## THE TASK
Nothing but the lines from the top of the following entries through the line with "Por el momento" should be printed, exactly as they are.

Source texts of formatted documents
- - - - -

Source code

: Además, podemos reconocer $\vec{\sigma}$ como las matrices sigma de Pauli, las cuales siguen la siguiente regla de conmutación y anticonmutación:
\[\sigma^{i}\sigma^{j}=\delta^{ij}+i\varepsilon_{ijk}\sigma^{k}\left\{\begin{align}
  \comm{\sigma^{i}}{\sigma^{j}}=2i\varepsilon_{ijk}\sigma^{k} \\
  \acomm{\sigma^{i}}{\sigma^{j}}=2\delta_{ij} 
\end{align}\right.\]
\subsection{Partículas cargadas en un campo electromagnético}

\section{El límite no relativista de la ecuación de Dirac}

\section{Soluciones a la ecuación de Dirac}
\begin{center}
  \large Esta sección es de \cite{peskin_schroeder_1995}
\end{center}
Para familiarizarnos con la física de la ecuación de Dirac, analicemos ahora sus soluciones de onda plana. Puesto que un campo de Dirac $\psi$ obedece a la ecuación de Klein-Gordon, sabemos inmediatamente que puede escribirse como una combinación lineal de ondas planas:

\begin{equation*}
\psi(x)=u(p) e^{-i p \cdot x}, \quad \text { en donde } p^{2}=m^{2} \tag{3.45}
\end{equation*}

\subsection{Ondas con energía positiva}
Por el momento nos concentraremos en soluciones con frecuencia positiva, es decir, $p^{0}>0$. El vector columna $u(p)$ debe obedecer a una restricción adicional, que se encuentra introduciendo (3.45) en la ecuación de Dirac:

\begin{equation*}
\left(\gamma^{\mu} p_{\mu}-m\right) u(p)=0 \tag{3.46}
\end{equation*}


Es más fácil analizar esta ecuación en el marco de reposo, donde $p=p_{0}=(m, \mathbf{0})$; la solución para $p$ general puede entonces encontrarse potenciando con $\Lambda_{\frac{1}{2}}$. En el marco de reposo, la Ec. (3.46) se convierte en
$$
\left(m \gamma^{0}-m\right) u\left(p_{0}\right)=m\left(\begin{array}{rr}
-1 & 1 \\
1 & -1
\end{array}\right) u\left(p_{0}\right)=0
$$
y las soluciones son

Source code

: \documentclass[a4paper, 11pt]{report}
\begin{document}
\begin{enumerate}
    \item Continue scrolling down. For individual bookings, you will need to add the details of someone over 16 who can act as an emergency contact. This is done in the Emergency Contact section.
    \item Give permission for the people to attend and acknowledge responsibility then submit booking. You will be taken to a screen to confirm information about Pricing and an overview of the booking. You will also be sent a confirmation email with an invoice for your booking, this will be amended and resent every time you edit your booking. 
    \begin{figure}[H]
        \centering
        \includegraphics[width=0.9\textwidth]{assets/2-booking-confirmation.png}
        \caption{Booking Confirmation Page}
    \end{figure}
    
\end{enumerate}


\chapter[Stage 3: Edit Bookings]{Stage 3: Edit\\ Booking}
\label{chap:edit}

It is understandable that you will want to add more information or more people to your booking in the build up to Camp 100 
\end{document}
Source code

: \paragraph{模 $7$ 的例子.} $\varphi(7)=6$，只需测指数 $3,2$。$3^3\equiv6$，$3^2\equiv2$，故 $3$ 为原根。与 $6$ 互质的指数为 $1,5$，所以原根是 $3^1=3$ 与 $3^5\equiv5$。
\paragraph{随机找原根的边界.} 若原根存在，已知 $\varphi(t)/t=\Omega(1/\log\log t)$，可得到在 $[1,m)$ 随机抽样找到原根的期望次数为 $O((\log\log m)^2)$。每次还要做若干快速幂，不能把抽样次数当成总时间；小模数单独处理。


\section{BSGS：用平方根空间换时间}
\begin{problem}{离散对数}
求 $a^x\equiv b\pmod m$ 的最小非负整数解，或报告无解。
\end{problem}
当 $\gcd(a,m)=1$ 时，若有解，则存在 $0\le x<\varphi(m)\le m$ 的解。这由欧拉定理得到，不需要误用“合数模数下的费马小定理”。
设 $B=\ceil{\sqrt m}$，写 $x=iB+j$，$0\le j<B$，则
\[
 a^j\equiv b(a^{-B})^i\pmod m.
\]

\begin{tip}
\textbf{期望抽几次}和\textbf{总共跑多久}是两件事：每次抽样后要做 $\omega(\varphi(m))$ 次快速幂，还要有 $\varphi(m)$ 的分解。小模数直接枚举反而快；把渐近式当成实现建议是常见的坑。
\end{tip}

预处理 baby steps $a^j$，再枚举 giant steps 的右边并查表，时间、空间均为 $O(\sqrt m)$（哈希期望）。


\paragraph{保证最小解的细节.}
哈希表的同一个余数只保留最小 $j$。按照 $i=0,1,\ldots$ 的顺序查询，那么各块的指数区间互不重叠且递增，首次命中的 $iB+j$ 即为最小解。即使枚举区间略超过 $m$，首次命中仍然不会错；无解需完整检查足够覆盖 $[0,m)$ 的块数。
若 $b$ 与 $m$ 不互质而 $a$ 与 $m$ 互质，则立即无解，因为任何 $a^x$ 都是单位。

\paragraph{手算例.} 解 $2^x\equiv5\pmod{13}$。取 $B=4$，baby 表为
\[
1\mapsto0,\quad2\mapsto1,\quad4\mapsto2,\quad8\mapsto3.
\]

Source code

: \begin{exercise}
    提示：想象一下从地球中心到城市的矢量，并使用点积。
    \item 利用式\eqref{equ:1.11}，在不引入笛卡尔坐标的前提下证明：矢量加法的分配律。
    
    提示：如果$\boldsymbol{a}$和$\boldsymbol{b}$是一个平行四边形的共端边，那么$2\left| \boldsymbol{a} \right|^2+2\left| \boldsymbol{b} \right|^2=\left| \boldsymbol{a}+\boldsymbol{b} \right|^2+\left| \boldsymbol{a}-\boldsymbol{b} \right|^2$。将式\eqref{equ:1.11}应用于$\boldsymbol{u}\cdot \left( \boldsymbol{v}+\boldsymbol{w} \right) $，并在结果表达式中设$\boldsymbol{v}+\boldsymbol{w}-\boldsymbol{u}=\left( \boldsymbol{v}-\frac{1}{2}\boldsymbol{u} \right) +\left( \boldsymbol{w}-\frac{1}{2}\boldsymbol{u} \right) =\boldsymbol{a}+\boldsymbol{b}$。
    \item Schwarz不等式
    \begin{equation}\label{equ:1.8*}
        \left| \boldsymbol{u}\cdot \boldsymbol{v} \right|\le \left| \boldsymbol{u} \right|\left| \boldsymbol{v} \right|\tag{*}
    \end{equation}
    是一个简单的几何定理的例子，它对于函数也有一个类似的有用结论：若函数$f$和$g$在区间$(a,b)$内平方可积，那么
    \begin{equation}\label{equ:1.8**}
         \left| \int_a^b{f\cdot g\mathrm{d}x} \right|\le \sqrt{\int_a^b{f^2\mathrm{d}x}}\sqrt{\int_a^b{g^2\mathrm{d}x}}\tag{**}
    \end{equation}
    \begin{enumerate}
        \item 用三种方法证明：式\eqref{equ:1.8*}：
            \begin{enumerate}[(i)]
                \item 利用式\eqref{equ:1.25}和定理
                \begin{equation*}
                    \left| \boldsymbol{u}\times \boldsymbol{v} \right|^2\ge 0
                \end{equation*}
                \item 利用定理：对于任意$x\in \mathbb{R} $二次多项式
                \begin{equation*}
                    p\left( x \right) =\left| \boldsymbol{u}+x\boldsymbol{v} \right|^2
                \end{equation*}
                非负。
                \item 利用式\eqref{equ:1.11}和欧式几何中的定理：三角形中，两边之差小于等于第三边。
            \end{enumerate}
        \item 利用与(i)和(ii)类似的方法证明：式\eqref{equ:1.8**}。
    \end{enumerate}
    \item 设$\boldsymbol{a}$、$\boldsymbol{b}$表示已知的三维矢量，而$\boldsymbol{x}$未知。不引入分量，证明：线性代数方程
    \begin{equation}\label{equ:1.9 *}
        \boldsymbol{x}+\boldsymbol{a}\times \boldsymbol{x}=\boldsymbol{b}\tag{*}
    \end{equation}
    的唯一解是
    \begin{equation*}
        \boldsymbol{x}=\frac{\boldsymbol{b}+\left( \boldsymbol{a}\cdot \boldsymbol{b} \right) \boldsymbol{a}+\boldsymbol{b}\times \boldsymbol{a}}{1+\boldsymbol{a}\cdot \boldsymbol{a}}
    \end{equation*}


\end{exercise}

- - - - -

## SOLUTION TO THIS EXERCISE
Source code

: Además, podemos reconocer $\vec{\sigma}$ como las matrices sigma de Pauli, las cuales siguen la siguiente regla de conmutación y anticonmutación:
\[\sigma^{i}\sigma^{j}=\delta^{ij}+i\varepsilon_{ijk}\sigma^{k}\left\{\begin{align}
  \comm{\sigma^{i}}{\sigma^{j}}=2i\varepsilon_{ijk}\sigma^{k} \\
  \acomm{\sigma^{i}}{\sigma^{j}}=2\delta_{ij} 
\end{align}\right.\]
\subsection{Partículas cargadas en un campo electromagnético}

\section{El límite no relativista de la ecuación de Dirac}

\section{Soluciones a la ecuación de Dirac}
\begin{center}
  \large Esta sección es de \cite{peskin_schroeder_1995}
\end{center}
Para familiarizarnos con la física de la ecuación de Dirac, analicemos ahora sus soluciones de onda plana. Puesto que un campo de Dirac $\psi$ obedece a la ecuación de Klein-Gordon, sabemos inmediatamente que puede escribirse como una combinación lineal de ondas planas:

\begin{equation*}
\psi(x)=u(p) e^{-i p \cdot x}, \quad \text { en donde } p^{2}=m^{2} \tag{3.45}
\end{equation*}

\subsection{Ondas con energía positiva}
Por el momento nos concentraremos en soluciones con frecuencia positiva, es decir, $p^{0}>0$. El vector columna $u(p)$ debe obedecer a una restricción adicional, que se encuentra introduciendo (3.45) en la ecuación de Dirac:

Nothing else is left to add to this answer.